André dos Anjos | Lobito

Jornalista

Doutorado em Geografia Humana aplicada ao Turismo pela Universidade de Coimbra, Afonso Vita é um académico que dedica particular importância à identidade cultural e ao manancial histórico do país. Há dias, apresentou em Luanda uma “Rota Turística e Cultural de Escravos em Angola”, projecto que pretende atrair para o país, afroamericanos descendentes de Angola. Nesta entrevista, entre outras coisas, fala do projecto.

19/06/2023  Última atualização 09H55
© Fotografia por: Edições Novembro

Apresentou há dias, em Luanda, um projecto designado "Rota Turística e Cultural de Escravos em Angola”, que visa, fundamentalmente, promover o turismo cultural, tendo como principal grupo alvo os afro-americanos. Como é que se operacionaliza isso?

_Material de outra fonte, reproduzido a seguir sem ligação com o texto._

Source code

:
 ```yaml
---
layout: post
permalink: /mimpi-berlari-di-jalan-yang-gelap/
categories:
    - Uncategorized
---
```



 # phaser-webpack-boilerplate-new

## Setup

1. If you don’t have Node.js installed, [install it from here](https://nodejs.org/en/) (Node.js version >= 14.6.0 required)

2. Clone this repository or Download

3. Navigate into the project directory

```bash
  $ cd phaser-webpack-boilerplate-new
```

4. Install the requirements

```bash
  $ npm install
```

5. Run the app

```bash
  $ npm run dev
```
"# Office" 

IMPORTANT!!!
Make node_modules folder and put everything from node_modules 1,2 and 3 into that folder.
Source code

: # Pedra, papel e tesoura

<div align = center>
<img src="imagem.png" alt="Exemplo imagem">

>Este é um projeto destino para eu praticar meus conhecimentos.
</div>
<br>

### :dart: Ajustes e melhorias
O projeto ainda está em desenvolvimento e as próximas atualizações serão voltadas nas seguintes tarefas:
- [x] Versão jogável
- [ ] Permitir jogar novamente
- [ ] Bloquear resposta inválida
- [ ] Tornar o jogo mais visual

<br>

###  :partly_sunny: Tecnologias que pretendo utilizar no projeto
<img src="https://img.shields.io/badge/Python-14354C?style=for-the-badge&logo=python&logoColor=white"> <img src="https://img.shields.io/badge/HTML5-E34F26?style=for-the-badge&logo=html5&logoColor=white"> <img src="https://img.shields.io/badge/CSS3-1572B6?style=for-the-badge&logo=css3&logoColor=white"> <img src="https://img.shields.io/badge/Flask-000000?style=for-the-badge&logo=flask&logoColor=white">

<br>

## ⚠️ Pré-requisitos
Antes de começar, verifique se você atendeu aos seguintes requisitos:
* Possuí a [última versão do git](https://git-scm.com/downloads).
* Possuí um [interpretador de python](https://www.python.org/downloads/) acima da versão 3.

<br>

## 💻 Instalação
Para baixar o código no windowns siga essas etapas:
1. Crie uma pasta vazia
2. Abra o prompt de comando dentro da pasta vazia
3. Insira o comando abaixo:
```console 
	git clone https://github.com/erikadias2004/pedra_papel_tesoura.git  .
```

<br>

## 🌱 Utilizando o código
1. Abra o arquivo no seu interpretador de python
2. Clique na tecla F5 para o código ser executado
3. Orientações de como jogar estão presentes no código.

Um projecto, como este, só pode ser operacionalizado com o suporte dos operadores turísticos, nacionais e estrangeiros, que actuam no mercado. Mas também com uma estratégia funcional de actracção e captação de turistas e visitantes.

 
Conhece exemplos, em África, bem-sucedidos neste tipo de iniciativas?

Sim. Gana, Senegal, Benim e Tanzânia, são exemplos de sucesso nesse nicho de mercado. Estes países conseguiram estruturar esse segmento do turismo, com o que conseguem atrair muitos afrodescendentes.

 
Pelo vasto conhecimento que tem em matéria de hotelaria e turismo, que aspectos precisam de ser melhorados para fazer de Angola um destino turístico apetecível, sobretudo na vertente do turismo cultural?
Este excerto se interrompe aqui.